▼
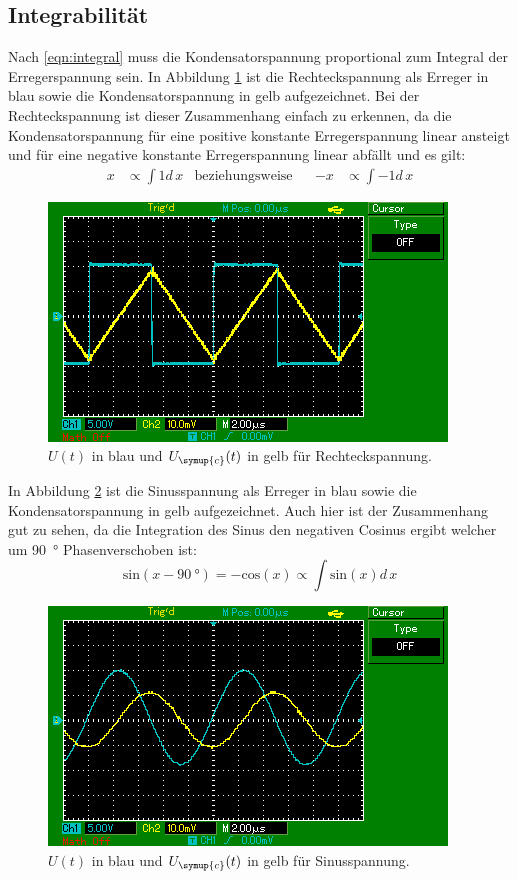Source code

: \subsection{Integrabilität}
Nach \eqref{eqn:integral} muss die Kondensatorspannung proportional zum
Integral der Erregerspannung sein. In Abbildung \ref{fig:int_recht}
ist die Rechteckspannung als Erreger in blau sowie die
Kondensatorspannung in gelb aufgezeichnet. Bei der Rechteckspannung ist dieser
Zusammenhang einfach zu erkennen, da die Kondensatorspannung für eine
positive konstante Erregerspannung linear ansteigt und für eine
negative konstante Erregerspannung linear abfällt und es gilt:
\begin{align}
  x &\propto \int 1 d\, x &\text{beziehungsweise}&& -x &\propto \int -1 d\, x
\end{align}
\begin{figure}[H]
  \centering
  \includegraphics{content/images/d/rechteck.png}
  \caption{$U(t)$ in blau und $U_{\symup{c}}(t)$ in gelb für Rechteckspannung.}
  \label{fig:int_recht}
\end{figure}
In Abbildung \ref{fig:int_sin}
ist die Sinusspannung als Erreger in blau sowie die
Kondensatorspannung in gelb aufgezeichnet. Auch hier ist der Zusammenhang
gut zu sehen, da die Integration des Sinus den negativen Cosinus ergibt
welcher um \SI{90}{\degree} Phasenverschoben ist:
\begin{equation}
  \text{sin}(x-\SI{90}{\degree})=-\text{cos}(x) \propto \int \text{sin}(x)d\, x
\end{equation}
\begin{figure}[H]
  \centering
  \includegraphics{content/images/d/sinus.png}
  \caption{$U(t)$ in blau und $U_{\symup{c}}(t)$ in gelb für Sinusspannung.}
  \label{fig:int_sin}
\end{figure}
▲
_What you should do_
Give the listing above again word for word, without its pictures.

_The completed task_
Source code

: \subsection{Integrabilität}
Nach \eqref{eqn:integral} muss die Kondensatorspannung proportional zum
Integral der Erregerspannung sein. In Abbildung \ref{fig:int_recht}
ist die Rechteckspannung als Erreger in blau sowie die
Kondensatorspannung in gelb aufgezeichnet. Bei der Rechteckspannung ist dieser
Zusammenhang einfach zu erkennen, da die Kondensatorspannung für eine
positive konstante Erregerspannung linear ansteigt und für eine
negative konstante Erregerspannung linear abfällt und es gilt:
\begin{align}
  x &\propto \int 1 d\, x &\text{beziehungsweise}&& -x &\propto \int -1 d\, x
\end{align}
\begin{figure}[H]
  \centering
  \includegraphics{content/images/d/rechteck.png}
  \caption{$U(t)$ in blau und $U_{\symup{c}}(t)$ in gelb für Rechteckspannung.}
  \label{fig:int_recht}
\end{figure}
In Abbildung \ref{fig:int_sin}
ist die Sinusspannung als Erreger in blau sowie die
Kondensatorspannung in gelb aufgezeichnet. Auch hier ist der Zusammenhang
gut zu sehen, da die Integration des Sinus den negativen Cosinus ergibt
welcher um \SI{90}{\degree} Phasenverschoben ist:
\begin{equation}
  \text{sin}(x-\SI{90}{\degree})=-\text{cos}(x) \propto \int \text{sin}(x)d\, x
\end{equation}
\begin{figure}[H]
  \centering
  \includegraphics{content/images/d/sinus.png}
  \caption{$U(t)$ in blau und $U_{\symup{c}}(t)$ in gelb für Sinusspannung.}
  \label{fig:int_sin}
\end{figure}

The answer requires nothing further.